> [Work request]: Below is a set of records; reproduce them exactly without their pictures.

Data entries
[Start of section]

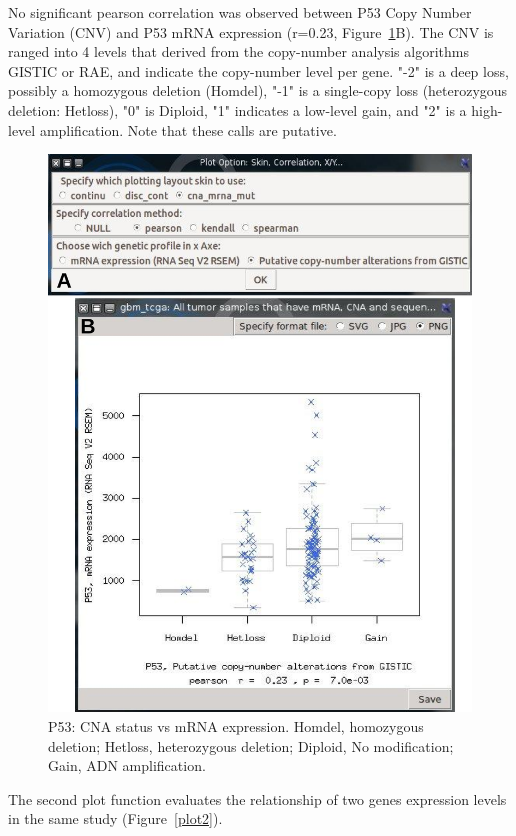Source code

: \documentclass[a4paper]{article}
\begin{document}
No significant pearson correlation was observed between P53 Copy Number Variation (CNV) and P53 mRNA expression (r=0.23, Figure~\ref{plot1}B). The CNV is ranged into 4 levels that derived from the copy-number analysis algorithms GISTIC or RAE, and indicate the copy-number level per gene. "-2" is a deep loss, possibly a homozygous deletion (Homdel), "-1" is a single-copy loss (heterozygous deletion: Hetloss), "0" is Diploid, "1" indicates a low-level gain, and "2" is a high-level amplification. Note that these calls are putative.


\begin{figure}[!ht]
  \centering
 \includegraphics[scale=0.5]{image/plot1.png}
 \caption{P53: CNA status vs mRNA expression. Homdel, homozygous deletion; Hetloss, heterozygous deletion; Diploid, No modification; Gain, ADN amplification.}
 \label{plot1}
 \end{figure}
 
 The second plot function evaluates the relationship of two genes expression levels in the same study (Figure~\ref{plot2}). 
 
\end{document}
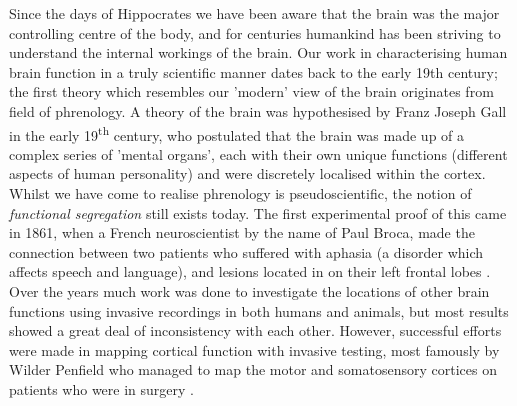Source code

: Since the days of Hippocrates we have been aware that the brain was the major controlling centre of the body, and for centuries humankind has been striving to understand the internal workings of the brain. Our work in characterising human brain function in a truly scientific manner dates back to the early 19th century; the first theory which resembles our 'modern' view of the brain originates from field of phrenology. A theory of the brain was hypothesised by Franz Joseph Gall in the early 19\textsuperscript{th} century, who postulated that the brain was made up of a complex series of 'mental organs', each with their own unique functions (different aspects of human personality) and were discretely localised within the cortex. Whilst we have come to realise phrenology is pseudoscientific, the notion of \textit{functional segregation} still exists today. The first experimental proof of this came in 1861, when a French neuroscientist by the name of Paul Broca, made the connection between two patients who suffered with aphasia (a disorder which affects speech and language), and lesions located in on their left frontal lobes \citep{Broca1861}. Over the years much work was done to investigate the locations of other brain functions using invasive recordings in both humans and animals, but most results showed a great deal of inconsistency with each other. However, successful efforts were made in mapping cortical function with invasive testing, most famously by Wilder Penfield who managed to map the motor and somatosensory cortices on patients who were in surgery \citep{Penfield1954}.

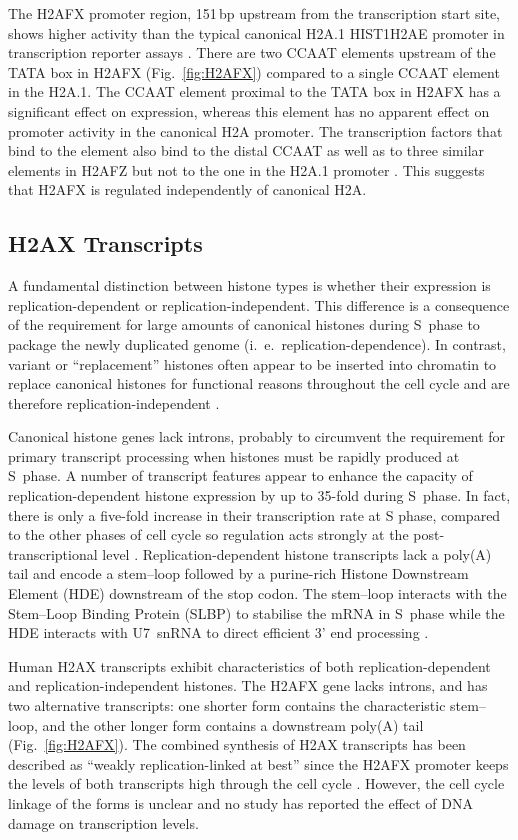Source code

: \documentclass[graybox]{svmult}
\begin{document}
The H2AFX promoter region, 151\,bp upstream from the transcription start site, shows higher activity
than the typical canonical H2A.1 HIST1H2AE promoter in transcription reporter assays \cite{VSI94}.
There are two CCAAT elements upstream of the TATA box in H2AFX (Fig.~\ref{fig:H2AFX}) compared to a
single CCAAT element in the H2A.1. The CCAAT element proximal to the TATA box in H2AFX has a
significant effect on expression, whereas this element has no apparent effect on promoter activity
in the canonical H2A promoter. The transcription factors that bind to the element also bind to the
distal CCAAT as well as to three similar elements in H2AFZ but not to the one in the H2A.1 promoter \cite{VSI94}.
This suggests that H2AFX is regulated independently of canonical H2A.

\subsection{H2AX Transcripts}
\label{subsec:H2AX-transcripts}
A fundamental distinction between histone types is whether their expression is replication-dependent
or replication-independent. This difference is a consequence of the requirement for large amounts of
canonical histones during S~phase to package the newly duplicated genome (i.~e.\ replication-dependence).
In contrast, variant or ``replacement'' histones often appear to be inserted into chromatin to replace
canonical histones for functional reasons throughout the cell cycle and are therefore replication-independent \cite{WFM+02}.

Canonical histone genes lack introns, probably to circumvent the requirement for primary transcript
processing when histones must be rapidly produced at S~phase. A number of transcript features appear
to enhance the capacity of replication-dependent histone expression by up to 35-fold during S~phase.
In fact, there is only a five-fold increase in their transcription rate at S phase, compared to the
other phases of cell cycle so regulation acts strongly at the post-transcriptional level \cite{MEH+91}.
Replication-dependent histone transcripts lack a poly(A) tail and encode a stem--loop followed by a
purine-rich Histone Downstream Element (HDE) downstream of the stop codon. The stem--loop interacts
with the Stem--Loop Binding Protein (SLBP) to stabilise the mRNA in S~phase \cite{MLW+00} while the
HDE interacts with U7~snRNA to direct  efficient 3' end processing \cite{GB85}.

Human H2AX transcripts exhibit characteristics of both replication-dependent and replication-independent
histones. The H2AFX gene lacks introns, and has two alternative transcripts: one shorter form contains
the characteristic stem--loop, and the other longer form contains a downstream poly(A) tail \cite{CMWMB89}
(Fig.~\ref{fig:H2AFX}). The combined synthesis of H2AX transcripts has been described as ``weakly
replication-linked at best'' since the H2AFX promoter keeps the levels of both transcripts high
through the cell cycle \cite{VSI94}. However, the cell cycle linkage of the forms is unclear and no
study has reported the effect of DNA damage on transcription levels.
\end{document}

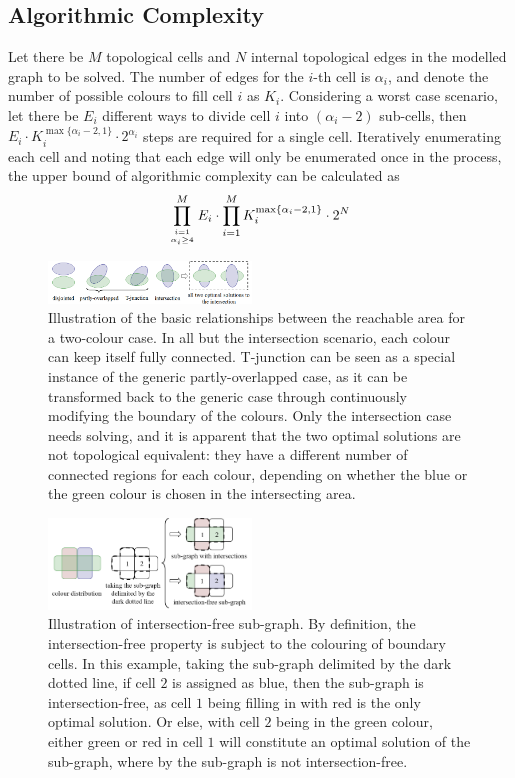 \documentclass[journal]{IEEEtran}
\begin{document}
\subsection{Algorithmic Complexity}

Let there be $M$ topological cells and $N$ internal topological edges in the modelled graph to be solved. The number of edges for the $i$-th cell is $\alpha_i$, and denote the number of possible colours to fill cell $i$ as $K_i$. 
Considering a worst case scenario, let there be $E_i$ different ways to divide cell $i$ into $(\alpha_i-2)$ sub-cells, then $E_i\cdot K_i^{\max\{\alpha_i-2, 1\}}\cdot 2^{\alpha_i}$ steps are required for a single cell. Iteratively enumerating each cell and noting that each edge will only be enumerated once in the process, the upper bound of algorithmic complexity can be calculated as
\begin{equation}\label{equ:tmech_complexity}
\prod\limits_{i=1\atop\alpha_i \geq 4}^{M}E_i\cdot \prod\limits_{i = 1}^M K_i^{\max\{\alpha_i-2, 1\}} \cdot 2^N
\end{equation}


\begin{figure}[t]
\centering
\includegraphics[width = 0.48\textwidth]{figures/basic_shape_3}
\caption{Illustration of the basic relationships between the reachable area for a two-colour case. 
In all but the intersection scenario, each colour can keep itself fully connected. 
T-junction can be seen as a special instance of the generic partly-overlapped case, as it can be transformed back to the generic case through continuously modifying the boundary of the colours. 
Only the intersection case needs solving, and it is apparent that the two optimal solutions are not topological equivalent: they have a different number of connected regions for each colour, depending on whether the blue or the green colour is chosen in the intersecting area.}
\label{fig:basic_shape}
\end{figure}

\begin{figure}[t]
\includegraphics[width=0.48\textwidth]{figures/simple_intersections_indexed}
\caption{Illustration of intersection-free sub-graph. 
By definition, the intersection-free property is subject to the colouring of boundary cells. 
In this example, taking the sub-graph delimited by the dark dotted line, if cell $2$ is assigned as blue, then the sub-graph is intersection-free, as cell $1$ being filling in with red is the only optimal solution. Or else, with cell $2$ being in the green colour, either green or red in cell $1$ will constitute an optimal solution of the sub-graph, where by the sub-graph is not intersection-free. }\label{fig:simple_intersection}
\end{figure}
\end{document}
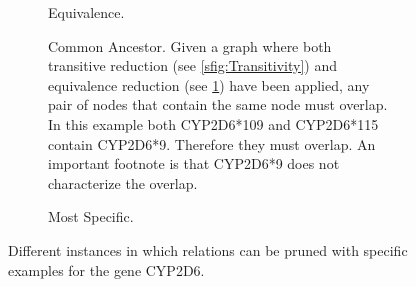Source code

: \begin{figure}
    \begin{subfigure}{\subfigurelength}
        \centering
        \caption{Equivalence.
        }
        \label{sfig:Equivalence-Reduction}
    \end{subfigure}
    \begin{subfigure}{\subfigurelength}
        \centering
        
        \caption{Common Ancestor. 
            Given a graph where both transitive reduction (see \ref{sfig:Transitivity}) and equivalence reduction (see \ref{sfig:Equivalence-Reduction}) have been applied, any pair of nodes that contain the same node must overlap. 
            In this example both CYP2D6*109 and CYP2D6*115 contain CYP2D6*9. 
            Therefore they must overlap. 
            An important footnote is that CYP2D6*9 does not characterize the overlap. %
        }
        \label{sfig:Common-Ancestor}
    \end{subfigure}
    \begin{subfigure}{\subfigurelength}
        \centering
        
        \caption{Most Specific.
        }
        \label{sfig:Most-Specific}
    \end{subfigure}
    \caption{Different instances in which relations can be pruned with specific examples for the gene CYP2D6.}
    \label{fig:Pruning}
\end{figure}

[End of section]

> [Reply to the exercise]:
Source code

: \documentclass[a4paper]{article}
\begin{document}
No significant pearson correlation was observed between P53 Copy Number Variation (CNV) and P53 mRNA expression (r=0.23, Figure~\ref{plot1}B). The CNV is ranged into 4 levels that derived from the copy-number analysis algorithms GISTIC or RAE, and indicate the copy-number level per gene. "-2" is a deep loss, possibly a homozygous deletion (Homdel), "-1" is a single-copy loss (heterozygous deletion: Hetloss), "0" is Diploid, "1" indicates a low-level gain, and "2" is a high-level amplification. Note that these calls are putative.


\begin{figure}[!ht]
  \centering
 \includegraphics[scale=0.5]{image/plot1.png}
 \caption{P53: CNA status vs mRNA expression. Homdel, homozygous deletion; Hetloss, heterozygous deletion; Diploid, No modification; Gain, ADN amplification.}
 \label{plot1}
 \end{figure}
 
 The second plot function evaluates the relationship of two genes expression levels in the same study (Figure~\ref{plot2}). 
 
\end{document}
Source code

: Since the days of Hippocrates we have been aware that the brain was the major controlling centre of the body, and for centuries humankind has been striving to understand the internal workings of the brain. Our work in characterising human brain function in a truly scientific manner dates back to the early 19th century; the first theory which resembles our 'modern' view of the brain originates from field of phrenology. A theory of the brain was hypothesised by Franz Joseph Gall in the early 19\textsuperscript{th} century, who postulated that the brain was made up of a complex series of 'mental organs', each with their own unique functions (different aspects of human personality) and were discretely localised within the cortex. Whilst we have come to realise phrenology is pseudoscientific, the notion of \textit{functional segregation} still exists today. The first experimental proof of this came in 1861, when a French neuroscientist by the name of Paul Broca, made the connection between two patients who suffered with aphasia (a disorder which affects speech and language), and lesions located in on their left frontal lobes \citep{Broca1861}. Over the years much work was done to investigate the locations of other brain functions using invasive recordings in both humans and animals, but most results showed a great deal of inconsistency with each other. However, successful efforts were made in mapping cortical function with invasive testing, most famously by Wilder Penfield who managed to map the motor and somatosensory cortices on patients who were in surgery \citep{Penfield1954}.

Source code

: \documentclass[graybox]{svmult}
\begin{document}
The H2AFX promoter region, 151\,bp upstream from the transcription start site, shows higher activity
than the typical canonical H2A.1 HIST1H2AE promoter in transcription reporter assays \cite{VSI94}.
There are two CCAAT elements upstream of the TATA box in H2AFX (Fig.~\ref{fig:H2AFX}) compared to a
single CCAAT element in the H2A.1. The CCAAT element proximal to the TATA box in H2AFX has a
significant effect on expression, whereas this element has no apparent effect on promoter activity
in the canonical H2A promoter. The transcription factors that bind to the element also bind to the
distal CCAAT as well as to three similar elements in H2AFZ but not to the one in the H2A.1 promoter \cite{VSI94}.
This suggests that H2AFX is regulated independently of canonical H2A.

\subsection{H2AX Transcripts}
\label{subsec:H2AX-transcripts}
A fundamental distinction between histone types is whether their expression is replication-dependent
or replication-independent. This difference is a consequence of the requirement for large amounts of
canonical histones during S~phase to package the newly duplicated genome (i.~e.\ replication-dependence).
In contrast, variant or ``replacement'' histones often appear to be inserted into chromatin to replace
canonical histones for functional reasons throughout the cell cycle and are therefore replication-independent \cite{WFM+02}.

Canonical histone genes lack introns, probably to circumvent the requirement for primary transcript
processing when histones must be rapidly produced at S~phase. A number of transcript features appear
to enhance the capacity of replication-dependent histone expression by up to 35-fold during S~phase.
In fact, there is only a five-fold increase in their transcription rate at S phase, compared to the
other phases of cell cycle so regulation acts strongly at the post-transcriptional level \cite{MEH+91}.
Replication-dependent histone transcripts lack a poly(A) tail and encode a stem--loop followed by a
purine-rich Histone Downstream Element (HDE) downstream of the stop codon. The stem--loop interacts
with the Stem--Loop Binding Protein (SLBP) to stabilise the mRNA in S~phase \cite{MLW+00} while the
HDE interacts with U7~snRNA to direct  efficient 3' end processing \cite{GB85}.

Human H2AX transcripts exhibit characteristics of both replication-dependent and replication-independent
histones. The H2AFX gene lacks introns, and has two alternative transcripts: one shorter form contains
the characteristic stem--loop, and the other longer form contains a downstream poly(A) tail \cite{CMWMB89}
(Fig.~\ref{fig:H2AFX}). The combined synthesis of H2AX transcripts has been described as ``weakly
replication-linked at best'' since the H2AFX promoter keeps the levels of both transcripts high
through the cell cycle \cite{VSI94}. However, the cell cycle linkage of the forms is unclear and no
study has reported the effect of DNA damage on transcription levels.
\end{document}

 \documentclass[journal]{IEEEtran}
\begin{document}
\subsection{Algorithmic Complexity}

Let there be $M$ topological cells and $N$ internal topological edges in the modelled graph to be solved. The number of edges for the $i$-th cell is $\alpha_i$, and denote the number of possible colours to fill cell $i$ as $K_i$. 
Considering a worst case scenario, let there be $E_i$ different ways to divide cell $i$ into $(\alpha_i-2)$ sub-cells, then $E_i\cdot K_i^{\max\{\alpha_i-2, 1\}}\cdot 2^{\alpha_i}$ steps are required for a single cell. Iteratively enumerating each cell and noting that each edge will only be enumerated once in the process, the upper bound of algorithmic complexity can be calculated as
\begin{equation}\label{equ:tmech_complexity}
\prod\limits_{i=1\atop\alpha_i \geq 4}^{M}E_i\cdot \prod\limits_{i = 1}^M K_i^{\max\{\alpha_i-2, 1\}} \cdot 2^N
\end{equation}


\begin{figure}[t]
\centering
\includegraphics[width = 0.48\textwidth]{figures/basic_shape_3}
\caption{Illustration of the basic relationships between the reachable area for a two-colour case. 
In all but the intersection scenario, each colour can keep itself fully connected. 
T-junction can be seen as a special instance of the generic partly-overlapped case, as it can be transformed back to the generic case through continuously modifying the boundary of the colours. 
Only the intersection case needs solving, and it is apparent that the two optimal solutions are not topological equivalent: they have a different number of connected regions for each colour, depending on whether the blue or the green colour is chosen in the intersecting area.}
\label{fig:basic_shape}
\end{figure}

\begin{figure}[t]
\includegraphics[width=0.48\textwidth]{figures/simple_intersections_indexed}
\caption{Illustration of intersection-free sub-graph. 
By definition, the intersection-free property is subject to the colouring of boundary cells. 
In this example, taking the sub-graph delimited by the dark dotted line, if cell $2$ is assigned as blue, then the sub-graph is intersection-free, as cell $1$ being filling in with red is the only optimal solution. Or else, with cell $2$ being in the green colour, either green or red in cell $1$ will constitute an optimal solution of the sub-graph, where by the sub-graph is not intersection-free. }\label{fig:simple_intersection}
\end{figure}
\end{document}
Source code

: \begin{figure}
    \begin{subfigure}{\subfigurelength}
        \centering
        \caption{Equivalence.
        }
        \label{sfig:Equivalence-Reduction}
    \end{subfigure}
    \begin{subfigure}{\subfigurelength}
        \centering
        
        \caption{Common Ancestor. 
            Given a graph where both transitive reduction (see \ref{sfig:Transitivity}) and equivalence reduction (see \ref{sfig:Equivalence-Reduction}) have been applied, any pair of nodes that contain the same node must overlap. 
            In this example both CYP2D6*109 and CYP2D6*115 contain CYP2D6*9. 
            Therefore they must overlap. 
            An important footnote is that CYP2D6*9 does not characterize the overlap. %
        }
        \label{sfig:Common-Ancestor}
    \end{subfigure}
    \begin{subfigure}{\subfigurelength}
        \centering
        
        \caption{Most Specific.
        }
        \label{sfig:Most-Specific}
    \end{subfigure}
    \caption{Different instances in which relations can be pruned with specific examples for the gene CYP2D6.}
    \label{fig:Pruning}
\end{figure}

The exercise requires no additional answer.